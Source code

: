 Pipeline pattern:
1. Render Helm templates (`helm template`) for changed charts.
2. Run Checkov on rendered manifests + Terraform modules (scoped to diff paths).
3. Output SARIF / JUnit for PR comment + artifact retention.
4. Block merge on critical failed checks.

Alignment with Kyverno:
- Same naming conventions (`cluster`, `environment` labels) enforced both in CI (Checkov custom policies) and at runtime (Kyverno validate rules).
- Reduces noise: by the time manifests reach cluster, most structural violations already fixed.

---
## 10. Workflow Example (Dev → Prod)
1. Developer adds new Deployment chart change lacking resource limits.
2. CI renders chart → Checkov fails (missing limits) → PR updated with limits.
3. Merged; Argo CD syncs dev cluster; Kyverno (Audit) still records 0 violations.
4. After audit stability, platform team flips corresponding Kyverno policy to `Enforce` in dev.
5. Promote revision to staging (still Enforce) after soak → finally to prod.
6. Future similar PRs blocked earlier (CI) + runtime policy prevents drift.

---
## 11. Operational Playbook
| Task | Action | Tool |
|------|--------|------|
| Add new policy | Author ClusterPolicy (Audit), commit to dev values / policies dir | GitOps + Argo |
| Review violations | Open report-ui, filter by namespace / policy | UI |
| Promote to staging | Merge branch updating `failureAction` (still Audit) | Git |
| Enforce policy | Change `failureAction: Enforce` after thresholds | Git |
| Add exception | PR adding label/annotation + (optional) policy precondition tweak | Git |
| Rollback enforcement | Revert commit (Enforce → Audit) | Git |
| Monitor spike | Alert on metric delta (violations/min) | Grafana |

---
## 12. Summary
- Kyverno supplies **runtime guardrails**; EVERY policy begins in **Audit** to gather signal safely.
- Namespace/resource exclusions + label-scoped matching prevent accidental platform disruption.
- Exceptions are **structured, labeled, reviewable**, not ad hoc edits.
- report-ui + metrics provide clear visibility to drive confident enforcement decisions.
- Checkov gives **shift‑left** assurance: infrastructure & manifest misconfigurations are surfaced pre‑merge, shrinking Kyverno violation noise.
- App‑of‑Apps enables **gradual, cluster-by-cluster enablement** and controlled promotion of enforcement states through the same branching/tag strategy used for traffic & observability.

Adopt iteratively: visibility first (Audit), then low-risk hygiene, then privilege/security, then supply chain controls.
+++
Your answer should consist of the lines from the line with "4. Block merge on critical failed checks." to the line with "6. Future similar" above, repeated exactly, both ends included.

4. Block merge on critical failed checks.

Alignment with Kyverno:
- Same naming conventions (`cluster`, `environment` labels) enforced both in CI (Checkov custom policies) and at runtime (Kyverno validate rules).
- Reduces noise: by the time manifests reach cluster, most structural violations already fixed.

---
## 10. Workflow Example (Dev → Prod)
1. Developer adds new Deployment chart change lacking resource limits.
2. CI renders chart → Checkov fails (missing limits) → PR updated with limits.
3. Merged; Argo CD syncs dev cluster; Kyverno (Audit) still records 0 violations.
4. After audit stability, platform team flips corresponding Kyverno policy to `Enforce` in dev.
5. Promote revision to staging (still Enforce) after soak → finally to prod.
6. Future similar PRs blocked earlier (CI) + runtime policy prevents drift.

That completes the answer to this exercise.